> Something that's mathematically perfect fits that criteria.
No, it doesn't. A one-time pad still needs a source of randomness, and a guarantee no reuse. How certain are you that you don't have a backdoored RNG, or initialization vector reuse?
Or, for a fully general argument, how certain are you that we're not living in a computer simulation, where the Dark Lords of the Matrix can just lookup their logs to see what random values were generated for your one-time pad? Or if we go to that extreme, how can you be absolutely certain of the truth of anything - including mathematics - if said Dark Lords could be messing with our brain and memories?
Or more mundanely, how about this: a flurry of cosmic rays strike the RAM containing the message and by random chance flip the same bits that were set in the on-time pad. Tada, message decrypted.
I'm pretty damn certain none of those hypotheticals are the are even remotely worth worrying about.
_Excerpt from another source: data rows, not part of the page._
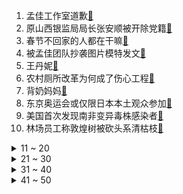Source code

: 1. 孟佳工作室道歉[:link:](https://s.weibo.com/weibo?q=%23孟佳工作室道歉%23&Refer=top)
2. 原山西银监局局长张安顺被开除党籍[:link:](https://s.weibo.com/weibo?q=%23原山西银监局局长张安顺被开除党籍%23&Refer=top)
3. 春节不回家的人都在干嘛[:link:](https://s.weibo.com/weibo?q=%23春节不回家的人都在干嘛%23&Refer=top)
4. 被孟佳团队抄袭图片模特发文[:link:](https://s.weibo.com/weibo?q=%23被孟佳团队抄袭图片模特发文%23&Refer=top)
5. 王丹妮[:link:](https://s.weibo.com/weibo?q=%23王丹妮%23&Refer=top)
6. 农村厕所改革为何成了伤心工程[:link:](https://s.weibo.com/weibo?q=%23农村厕所改革为何成了伤心工程%23&Refer=top)
7. 背奶妈妈[:link:](https://s.weibo.com/weibo?q=%23背奶妈妈%23&Refer=top)
8. 东京奥运会或仅限日本本土观众参加[:link:](https://s.weibo.com/weibo?q=%23东京奥运会或仅限日本本土观众参加%23&Refer=top)
9. 美国首次发现南非变异毒株感染者[:link:](https://s.weibo.com/weibo?q=%23美国首次发现南非变异毒株感染者%23&Refer=top)
10. 林场员工称敦煌树被砍头系清枯枝[:link:](https://s.weibo.com/weibo?q=%23林场员工称敦煌树被砍头系清枯枝%23&Refer=top)
<details>
<summary>11 ~ 20</summary>

11. 黑龙江新增21例确诊[:link:](https://s.weibo.com/weibo?q=%23黑龙江新增21例确诊%23&Refer=top)
12. 马可宣布结婚[:link:](https://s.weibo.com/weibo?q=%23马可宣布结婚%23&Refer=top)
13. 郎朗吉娜得子[:link:](https://s.weibo.com/weibo?q=%23郎朗吉娜得子%23&Refer=top)
14. 孙燕姿新歌余额[:link:](https://s.weibo.com/weibo?q=%23孙燕姿新歌余额%23&Refer=top)
15. 北京新增1例本地确诊[:link:](https://s.weibo.com/weibo?q=%23北京新增1例本地确诊%23&Refer=top)
16. 杭州杀妻案嫌犯亲属回应[:link:](https://s.weibo.com/weibo?q=%23杭州杀妻案嫌犯亲属回应%23&Refer=top)
17. 范丞丞在郎朗评论区吐槽吴彤[:link:](https://s.weibo.com/weibo?q=%23范丞丞在郎朗评论区吐槽吴彤%23&Refer=top)
18. 施诗演的武媚娘[:link:](https://s.weibo.com/weibo?q=%23施诗演的武媚娘%23&Refer=top)
19. 为什么合成大西瓜这么火[:link:](https://s.weibo.com/weibo?q=%23为什么合成大西瓜这么火%23&Refer=top)
20. 微信状态[:link:](https://s.weibo.com/weibo?q=%23微信状态%23&Refer=top)
</details>
<details>
<summary>21 ~ 30</summary>

21. 你的体重能抗住几级大风[:link:](https://s.weibo.com/weibo?q=%23你的体重能抗住几级大风%23&Refer=top)
22. 蔡文静2年拍4部剧2个月播完[:link:](https://s.weibo.com/weibo?q=%23蔡文静2年拍4部剧2个月播完%23&Refer=top)
23. 冉高鸣 孩子很贵我们不配[:link:](https://s.weibo.com/weibo?q=%23冉高鸣%20孩子很贵我们不配%23&Refer=top)
24. 俄老太因不戴口罩被售票员踹下车[:link:](https://s.weibo.com/weibo?q=%23俄老太因不戴口罩被售票员踹下车%23&Refer=top)
25. 高中期末考试师生答同一张试卷[:link:](https://s.weibo.com/weibo?q=%23高中期末考试师生答同一张试卷%23&Refer=top)
26. 老婆年薪百万要不要当全职爸爸[:link:](https://s.weibo.com/weibo?q=%23老婆年薪百万要不要当全职爸爸%23&Refer=top)
27. 芈月白晶晶[:link:](https://s.weibo.com/weibo?q=%23芈月白晶晶%23&Refer=top)
28. 王思聪熊猫互娱破产拍卖3100万[:link:](https://s.weibo.com/weibo?q=%23王思聪熊猫互娱破产拍卖3100万%23&Refer=top)
29. 游戏驿站股票被禁止开仓[:link:](https://s.weibo.com/weibo?q=%23游戏驿站股票被禁止开仓%23&Refer=top)
30. 赵立坚连说3遍中国没有种族灭绝[:link:](https://s.weibo.com/weibo?q=%23赵立坚连说3遍中国没有种族灭绝%23&Refer=top)
</details>
<details>
<summary>31 ~ 40</summary>

31. 全国文明城市最新提名城市名单[:link:](https://s.weibo.com/weibo?q=%23全国文明城市最新提名城市名单%23&Refer=top)
32. 黄子韬拼手办拼了个寂寞[:link:](https://s.weibo.com/weibo?q=%23黄子韬拼手办拼了个寂寞%23&Refer=top)
33. 河北新增1例确诊[:link:](https://s.weibo.com/weibo?q=%23河北新增1例确诊%23&Refer=top)
34. 殷桃和机器人吵架[:link:](https://s.weibo.com/weibo?q=%23殷桃和机器人吵架%23&Refer=top)
35. 美新任国务卿首谈中美关系[:link:](https://s.weibo.com/weibo?q=%23美新任国务卿首谈中美关系%23&Refer=top)
36. 琉璃装醉[:link:](https://s.weibo.com/weibo?q=%23琉璃装醉%23&Refer=top)
37. 美国暂停对沙特和阿联酋军售[:link:](https://s.weibo.com/weibo?q=%23美国暂停对沙特和阿联酋军售%23&Refer=top)
38. 许可依侯昊告白吻[:link:](https://s.weibo.com/weibo?q=%23许可依侯昊告白吻%23&Refer=top)
39. 多家公司年报爆惊雷[:link:](https://s.weibo.com/weibo?q=%23多家公司年报爆惊雷%23&Refer=top)
40. 陈伟霆舒畅自拍合影[:link:](https://s.weibo.com/weibo?q=%23陈伟霆舒畅自拍合影%23&Refer=top)
</details>
<details>
<summary>41 ~ 50</summary>

41. 务工人员返乡被加码如何维权[:link:](https://s.weibo.com/weibo?q=%23务工人员返乡被加码如何维权%23&Refer=top)
42. 玲珑定档[:link:](https://s.weibo.com/weibo?q=%23玲珑定档%23&Refer=top)
43. 白月光纯情初恋妆[:link:](https://s.weibo.com/weibo?q=%23白月光纯情初恋妆%23&Refer=top)
44. 上阳赋[:link:](https://s.weibo.com/weibo?q=%23上阳赋%23&Refer=top)
45. FF将通过并购在纳斯达克上市[:link:](https://s.weibo.com/weibo?q=%23FF将通过并购在纳斯达克上市%23&Refer=top)
46. 吉林新增13例本土确诊[:link:](https://s.weibo.com/weibo?q=%23吉林新增13例本土确诊%23&Refer=top)
47. 奇葩说[:link:](https://s.weibo.com/weibo?q=%23奇葩说%23&Refer=top)
48. 31省区市新增52例确诊[:link:](https://s.weibo.com/weibo?q=%2331省区市新增52例确诊%23&Refer=top)
49. 女神降临[:link:](https://s.weibo.com/weibo?q=%23女神降临%23&Refer=top)
50. 美股[:link:](https://s.weibo.com/weibo?q=%23美股%23&Refer=top)
</details>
I may even be more than P(1 - 2^-512) certain that they are false. But it's still merely a very high, finite probability. P(0) or P(1) don't exist - you can approach them, but you can't ever reach them.
Any idea, no matter how crazy or out of place with our understanding of the universe could happen, at least in principle. Therefore if we want “never” have a meaning at all, we need to set an cutoff point where we stop caring. Obviously an appropriate value depends on the situation, but in this case I'm pretty sure that an appropriate cutoff is somewhere up of P(2^-512).